It was a cold (not dark) and stormy.............day.......... before the beginning of a new semester, many years ago at the University of Notre Dame. The group of Juniors, of various academic majors, gathered in a Pangborn Hall dorm room, on the southwest corner of the Main Quad, next to the Rock and the golf course, to review brand new texts, just acquired from the Notre Dame Bookstore. A few regarded the required theology text, translated from the French, with cautious trepidation. A fog of dread encompassed them as they surveyed that book for the final required undergraduate theology course: It was incomprehensible! Turn it upside down, read it backwards or forwards.......the material was unfathomable, pure and simple!
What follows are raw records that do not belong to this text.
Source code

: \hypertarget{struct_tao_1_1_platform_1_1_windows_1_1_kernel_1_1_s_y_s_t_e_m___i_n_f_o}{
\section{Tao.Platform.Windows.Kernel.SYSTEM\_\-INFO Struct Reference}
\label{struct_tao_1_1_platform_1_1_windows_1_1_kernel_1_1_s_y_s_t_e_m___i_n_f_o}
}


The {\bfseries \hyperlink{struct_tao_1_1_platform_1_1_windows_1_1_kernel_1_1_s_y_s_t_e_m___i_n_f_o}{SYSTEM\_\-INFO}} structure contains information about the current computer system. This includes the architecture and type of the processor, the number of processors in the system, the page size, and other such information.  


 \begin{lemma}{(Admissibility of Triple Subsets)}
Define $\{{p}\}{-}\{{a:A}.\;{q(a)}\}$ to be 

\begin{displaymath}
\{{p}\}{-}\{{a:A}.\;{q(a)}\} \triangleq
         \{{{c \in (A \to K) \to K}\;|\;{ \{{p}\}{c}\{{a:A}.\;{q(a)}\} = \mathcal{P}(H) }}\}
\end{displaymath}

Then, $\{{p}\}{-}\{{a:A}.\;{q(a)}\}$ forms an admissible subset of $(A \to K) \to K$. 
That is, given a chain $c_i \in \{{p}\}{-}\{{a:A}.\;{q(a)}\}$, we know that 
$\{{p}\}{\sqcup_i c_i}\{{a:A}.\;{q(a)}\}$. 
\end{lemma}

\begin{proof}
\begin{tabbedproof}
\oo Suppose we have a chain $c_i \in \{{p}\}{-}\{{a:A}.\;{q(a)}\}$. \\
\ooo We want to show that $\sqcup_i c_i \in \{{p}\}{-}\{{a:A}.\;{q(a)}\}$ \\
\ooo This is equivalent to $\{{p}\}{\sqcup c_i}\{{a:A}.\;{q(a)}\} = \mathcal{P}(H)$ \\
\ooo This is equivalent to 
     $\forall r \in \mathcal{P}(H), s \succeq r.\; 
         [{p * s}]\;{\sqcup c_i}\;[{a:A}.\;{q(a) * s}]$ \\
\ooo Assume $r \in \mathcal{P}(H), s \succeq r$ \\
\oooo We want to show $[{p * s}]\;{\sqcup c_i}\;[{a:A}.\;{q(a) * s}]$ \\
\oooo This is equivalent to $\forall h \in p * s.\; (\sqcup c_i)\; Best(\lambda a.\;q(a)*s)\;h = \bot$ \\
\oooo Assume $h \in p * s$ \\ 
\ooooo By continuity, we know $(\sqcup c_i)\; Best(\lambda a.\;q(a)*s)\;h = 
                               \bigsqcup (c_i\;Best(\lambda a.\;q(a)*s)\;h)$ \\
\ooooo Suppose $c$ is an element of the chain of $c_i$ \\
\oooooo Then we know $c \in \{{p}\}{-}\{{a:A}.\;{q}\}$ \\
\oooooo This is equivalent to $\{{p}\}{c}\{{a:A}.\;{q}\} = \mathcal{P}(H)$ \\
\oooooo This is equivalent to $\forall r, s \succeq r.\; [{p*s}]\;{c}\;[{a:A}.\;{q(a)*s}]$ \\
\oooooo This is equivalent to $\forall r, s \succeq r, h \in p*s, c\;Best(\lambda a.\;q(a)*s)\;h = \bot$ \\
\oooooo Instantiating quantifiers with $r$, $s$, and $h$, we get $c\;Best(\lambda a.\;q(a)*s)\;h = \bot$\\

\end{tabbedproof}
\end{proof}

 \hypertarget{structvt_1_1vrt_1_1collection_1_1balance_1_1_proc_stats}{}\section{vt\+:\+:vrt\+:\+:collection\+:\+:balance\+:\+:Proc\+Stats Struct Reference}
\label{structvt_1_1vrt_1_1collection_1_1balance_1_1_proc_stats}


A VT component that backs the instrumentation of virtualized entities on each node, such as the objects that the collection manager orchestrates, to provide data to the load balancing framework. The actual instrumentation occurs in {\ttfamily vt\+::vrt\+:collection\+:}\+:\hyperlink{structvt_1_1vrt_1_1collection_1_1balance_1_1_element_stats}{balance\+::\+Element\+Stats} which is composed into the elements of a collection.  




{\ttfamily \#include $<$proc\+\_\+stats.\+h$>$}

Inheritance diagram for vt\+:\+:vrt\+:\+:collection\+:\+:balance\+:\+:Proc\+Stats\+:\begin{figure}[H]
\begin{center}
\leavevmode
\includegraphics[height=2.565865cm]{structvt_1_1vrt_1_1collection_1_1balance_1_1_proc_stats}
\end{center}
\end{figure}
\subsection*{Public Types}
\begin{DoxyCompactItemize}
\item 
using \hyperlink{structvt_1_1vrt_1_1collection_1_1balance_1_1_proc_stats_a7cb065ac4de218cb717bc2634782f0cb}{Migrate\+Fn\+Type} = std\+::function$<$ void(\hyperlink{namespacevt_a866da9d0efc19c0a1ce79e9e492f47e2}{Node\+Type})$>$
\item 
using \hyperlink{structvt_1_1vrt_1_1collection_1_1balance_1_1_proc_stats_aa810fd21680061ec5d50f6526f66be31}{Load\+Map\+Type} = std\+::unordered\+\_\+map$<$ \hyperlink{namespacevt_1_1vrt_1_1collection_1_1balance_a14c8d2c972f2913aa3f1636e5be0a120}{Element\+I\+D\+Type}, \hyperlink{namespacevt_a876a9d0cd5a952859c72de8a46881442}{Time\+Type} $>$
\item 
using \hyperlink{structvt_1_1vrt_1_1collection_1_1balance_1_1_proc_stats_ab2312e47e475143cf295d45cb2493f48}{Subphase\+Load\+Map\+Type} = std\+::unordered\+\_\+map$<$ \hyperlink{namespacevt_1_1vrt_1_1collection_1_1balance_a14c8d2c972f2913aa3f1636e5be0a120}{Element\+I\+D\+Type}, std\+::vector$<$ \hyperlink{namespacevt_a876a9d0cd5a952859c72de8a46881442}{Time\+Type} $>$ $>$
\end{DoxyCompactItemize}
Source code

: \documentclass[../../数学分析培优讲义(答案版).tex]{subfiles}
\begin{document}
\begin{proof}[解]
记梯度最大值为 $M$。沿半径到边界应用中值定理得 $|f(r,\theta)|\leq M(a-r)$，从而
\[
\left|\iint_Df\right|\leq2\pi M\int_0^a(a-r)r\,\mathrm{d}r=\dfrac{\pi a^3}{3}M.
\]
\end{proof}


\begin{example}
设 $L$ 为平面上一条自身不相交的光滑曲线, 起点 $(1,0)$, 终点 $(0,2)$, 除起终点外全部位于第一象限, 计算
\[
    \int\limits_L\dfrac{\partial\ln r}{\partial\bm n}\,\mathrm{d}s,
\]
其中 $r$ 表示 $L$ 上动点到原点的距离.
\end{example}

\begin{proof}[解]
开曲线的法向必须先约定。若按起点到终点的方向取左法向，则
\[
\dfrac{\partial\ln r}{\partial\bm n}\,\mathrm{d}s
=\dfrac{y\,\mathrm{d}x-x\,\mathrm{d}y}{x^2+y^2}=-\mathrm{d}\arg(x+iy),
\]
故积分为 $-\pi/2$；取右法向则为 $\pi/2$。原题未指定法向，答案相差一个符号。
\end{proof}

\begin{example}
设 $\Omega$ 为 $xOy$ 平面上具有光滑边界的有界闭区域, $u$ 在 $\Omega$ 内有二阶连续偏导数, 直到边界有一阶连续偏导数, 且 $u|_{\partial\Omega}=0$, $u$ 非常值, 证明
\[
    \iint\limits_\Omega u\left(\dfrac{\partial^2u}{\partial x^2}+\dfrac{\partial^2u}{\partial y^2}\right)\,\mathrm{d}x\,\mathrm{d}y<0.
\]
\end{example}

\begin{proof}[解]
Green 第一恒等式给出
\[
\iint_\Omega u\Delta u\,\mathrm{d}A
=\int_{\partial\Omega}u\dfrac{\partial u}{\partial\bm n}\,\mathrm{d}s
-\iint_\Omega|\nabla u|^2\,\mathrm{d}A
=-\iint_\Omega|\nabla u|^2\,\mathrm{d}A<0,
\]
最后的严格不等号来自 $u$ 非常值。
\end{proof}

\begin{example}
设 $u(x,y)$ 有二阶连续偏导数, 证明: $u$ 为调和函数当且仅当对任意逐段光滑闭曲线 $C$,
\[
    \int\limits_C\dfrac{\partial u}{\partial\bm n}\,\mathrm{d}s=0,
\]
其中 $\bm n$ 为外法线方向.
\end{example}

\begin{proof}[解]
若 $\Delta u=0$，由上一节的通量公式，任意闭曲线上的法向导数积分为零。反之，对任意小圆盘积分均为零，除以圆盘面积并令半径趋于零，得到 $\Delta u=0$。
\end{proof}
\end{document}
At the start of the first session of that theology class, the professor, Father Charles Henkey, a European, calmly, but pointedly, announced that the students were to return the assigned text to the bookstore and to replace it with a book entitled "The Phenomenon of Man" by Pierre Teilhard de Chardin, a French Jesuit priest and paleontologist. Although pleased with the change of text, the students felt that any change would have been welcome. Curious about the new book, it was assumed by the students that the course itself would be a conventional upper-level theology course. Little did they know how their views of Christian theology would be shocked and expanded.........
Very exciting! It's captivating to read. I love the last sentence of the first paragraph, in particular. :) Thanks for writing.